§ **Information supplied**
..............................

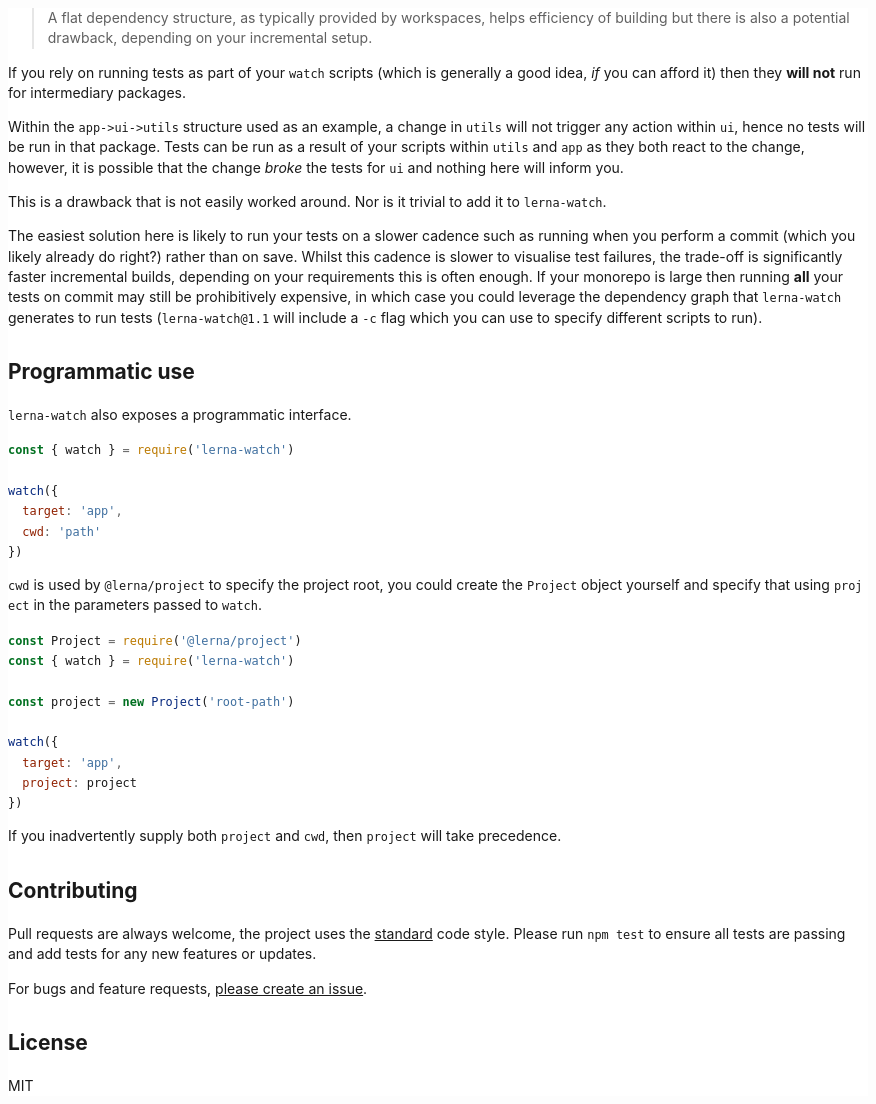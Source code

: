 > A flat dependency structure, as typically provided by workspaces, helps efficiency of building but there is also a potential drawback, depending on your incremental setup.

If you rely on running tests as part of your `watch` scripts (which is generally a good idea, _if_ you can afford it) then they **will not** run for intermediary packages.

Within the `app->ui->utils` structure used as an example, a change in `utils` will not trigger any action within `ui`, hence no tests will be run in that package. Tests can be run as a result of your scripts within `utils` and `app` as they both react to the change, however, it is possible that the change _broke_ the tests for `ui` and nothing here will inform you.

This is a drawback that is not easily worked around. Nor is it trivial to add it to `lerna-watch`.

The easiest solution here is likely to run your tests on a slower cadence such as running when you perform a commit (which you likely already do right?) rather than on save. Whilst this cadence is slower to visualise test failures, the trade-off is significantly faster incremental builds, depending on your requirements this is often enough. If your monorepo is large then running **all** your tests on commit may still be prohibitively expensive, in which case you could leverage the dependency graph that `lerna-watch` generates to run tests (`lerna-watch@1.1` will include a `-c` flag which you can use to specify different scripts to run).

## Programmatic use

`lerna-watch` also exposes a programmatic interface.

```js
const { watch } = require('lerna-watch')

watch({
  target: 'app',
  cwd: 'path'
})
```

`cwd` is used by `@lerna/project` to specify the project root, you could create the `Project` object yourself and specify that using `project` in the parameters passed to `watch`.

```js
const Project = require('@lerna/project')
const { watch } = require('lerna-watch')

const project = new Project('root-path')

watch({
  target: 'app',
  project: project
})
```

If you inadvertently supply both `project` and `cwd`, then `project` will take precedence.

## Contributing

Pull requests are always welcome, the project uses the [standard](http://standardjs.com) code style. Please run `npm test` to ensure all tests are passing and add tests for any new features or updates.

For bugs and feature requests, [please create an issue](https://github.com/mattstyles/lerna-watch/issues).

## License

MIT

..............................

From the listing above, collect each line in which the string "both" appears.

Within the `app->ui->utils` structure used as an example, a change in `utils` will not trigger any action within `ui`, hence no tests will be run in that package. Tests can be run as a result of your scripts within `utils` and `app` as they both react to the change, however, it is possible that the change _broke_ the tests for `ui` and nothing here will inform you.
If you inadvertently supply both `project` and `cwd`, then `project` will take precedence.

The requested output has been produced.